Instructions: a line that begins and ends with “-“, separated by a space, is called an instruction. Instructions are typically used for noting stuff that needs to happen during a gig, like making an announcement, changing instruments, waking up the bassist, etc.

Dividers and instructions will be displayed differently in list view, and will be displayed as a separate full page in Song View

This is what a typical set list looks like:

--- Set 1 ---
Fortunate Son
I Still Haven't Found What I'm Looking For
- change guitars -
The Rising
Taking Care Of Business
--- Set 2 ---

This is how such a setlist is then displayed:

Note: “normal” lines in a setlist file (i.e. without “—” or “-” around them) that don’t correspond to song file names in your song database will also be treated as comments, so if you find funny comments in your setlist instead of songs, check those lines for typos.


What is a Book and why would I use it?

Books are sub-collections of songs within a home directory. You assign a song to a book by adding the {book:book name} tag to it. You can add a song to multiple books by simply adding multiple such tags to its song file.

Books will be listed in the selection box; when you select a book, its songs will be displayed in alphabetical order.

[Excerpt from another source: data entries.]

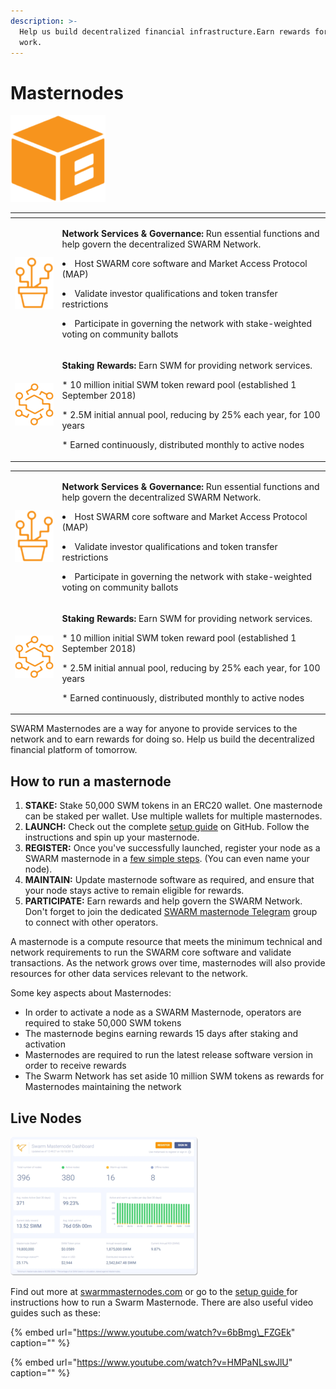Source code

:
 ```yaml
---
description: >-
  Help us build decentralized financial infrastructure.Earn rewards for your
  work.
---
```


# Masternodes

![](../../.gitbook/assets/mn.png)

<table>
  <thead>
    <tr>
      <th style="text-align:center"></th>
      <th style="text-align:center"></th>
    </tr>
  </thead>
  <tbody>
    <tr>
      <td style="text-align:center">
        <img src="../../.gitbook/assets/mn-network-governance.png" alt/>
      </td>
      <td style="text-align:left">
        <p><b>Network Services &amp; Governance: </b>Run essential functions and
          help govern the decentralized SWARM Network.</p>
        <p><li>Host SWARM core software and Market Access Protocol (MAP)</li></p>
        <p><li>Validate investor qualifications and token transfer restrictions</li></p>
        <p><li>Participate in governing the network with stake-weighted voting on community
          ballots</li></p>
      </td>
    </tr>
    <tr>
      <td style="text-align:center">
        <img src="../../.gitbook/assets/mn-staking-rewards.png" alt/>
      </td>
      <td style="text-align:left">
        <p><b>Staking Rewards:</b> Earn SWM for providing network services.</p>
        <p>* 10 million initial SWM token reward pool (established 1 September 2018)</p>
        <p>* 2.5M initial annual pool, reducing by 25% each year, for 100 years</p>
        <p>* Earned continuously, distributed monthly to active nodes</p>
      </td>
    </tr>
  </tbody>
</table>

<table>
  <tbody>
    <tr>
      <td style="text-align:center">
        <img src="../../.gitbook/assets/mn-network-governance.png" alt/>
      </td>
      <td style="text-align:left">
        <p><b>Network Services &amp; Governance: </b>Run essential functions and
          help govern the decentralized SWARM Network.</p>
        <p><li>Host SWARM core software and Market Access Protocol (MAP)</li></p>
        <p><li>Validate investor qualifications and token transfer restrictions</li></p>
        <p><li>Participate in governing the network with stake-weighted voting on community
          ballots</li></p>
      </td>
    </tr>
    <tr>
      <td style="text-align:center">
        <img src="../../.gitbook/assets/mn-staking-rewards.png" alt/>
      </td>
      <td style="text-align:left">
        <p><b>Staking Rewards:</b> Earn SWM for providing network services.</p>
        <p>* 10 million initial SWM token reward pool (established 1 September 2018)</p>
        <p>* 2.5M initial annual pool, reducing by 25% each year, for 100 years</p>
        <p>* Earned continuously, distributed monthly to active nodes</p>
      </td>
    </tr>
  </tbody>
</table>

SWARM Masternodes are a way for anyone to provide services to the network and to earn rewards for doing so. Help us build the decentralized financial platform of tomorrow.

## **How to run a masternode**

1. **STAKE:** Stake 50,000 SWM tokens in an ERC20 wallet. One masternode can be staked per wallet. Use multiple wallets for multiple masternodes.
2. **LAUNCH:** Check out the complete [setup guide](https://github.com/swarmfund/swarm-masternode) on GitHub. Follow the instructions and spin up your masternode.
3. **REGISTER:** Once you've successfully launched, register your node as a SWARM masternode in a [few simple steps](https://masternodes.swarm.fund/#/register). \(You can even name your node\).
4. **MAINTAIN:** Update masternode software as required, and ensure that your node stays active to remain eligible for rewards.
5. **PARTICIPATE:** Earn rewards and help govern the SWARM Network. Don't forget to join the dedicated [SWARM masternode Telegram](https://t.me/swarmmasternodes) group to connect with other operators. 

A masternode is a compute resource that meets the minimum technical and network requirements to run the SWARM core software and validate transactions. As the network grows over time, masternodes will also provide resources for other data services relevant to the network.

Some key aspects about Masternodes:

* In order to activate a node as a SWARM Masternode, operators are required to stake 50,000 SWM tokens
* The masternode begins earning rewards 15 days after staking and activation
* Masternodes are required to run the latest release software version in order to receive rewards
* The Swarm Network has set aside 10 million SWM tokens as rewards for Masternodes maintaining the network

## Live Nodes

![](../../.gitbook/assets/mn-dashboard.png)

Find out more at [swarmmasternodes.com](https://www.swarmmasternodes.com/) or go to the [setup guide ](https://swm.by/howtomasternode)for instructions how to run a Swarm Masternode. There are also useful video guides such as these:

{% embed url="https://www.youtube.com/watch?v=6bBmg\_FZGEk" caption="" %}

{% embed url="https://www.youtube.com/watch?v=HMPaNLswJlU" caption="" %}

You can use books for various purposes: if you have one common song directory for multiple bands or projects, you can use books to identify songs that are played by the individual bands. Or if you have a band that plays in different configurations – with or without brass section – you can use books to identify the songs that you play with the brass section and the ones that work without brass.

Another really useful application of books: group your songs by style, tempo, or intensity; have one book for ballads, one for mid-tempo, one for the hard-hitting uptempo songs. Makes it a lot easier to spontaneously find a song to fit the mood.

I mostly use books to identify the status of songs, e.g. song ideas (not in the repertoire yet), work in progress, gig-ready, de-listed, … But there are tons of possibilities – find your own!

And remember: you can assign songs to multiple books, so there’s nothing keeping you from combining approaches: have books for song categories AND for status. Then use the status during rehearsals to identify the song that need a bit of work, and during gigs use the song categories to quickly find a “favorites” crowd-pleaser.

When to use books, when to use setlists

Of course, you can also use setlists to create subsets of your song collection; the key difference is that setlists allow you to specify the order in which songs are displayed and stepped through. So, when you want to have a certain order for your songs (which isn’t alphabetical), then use setlists.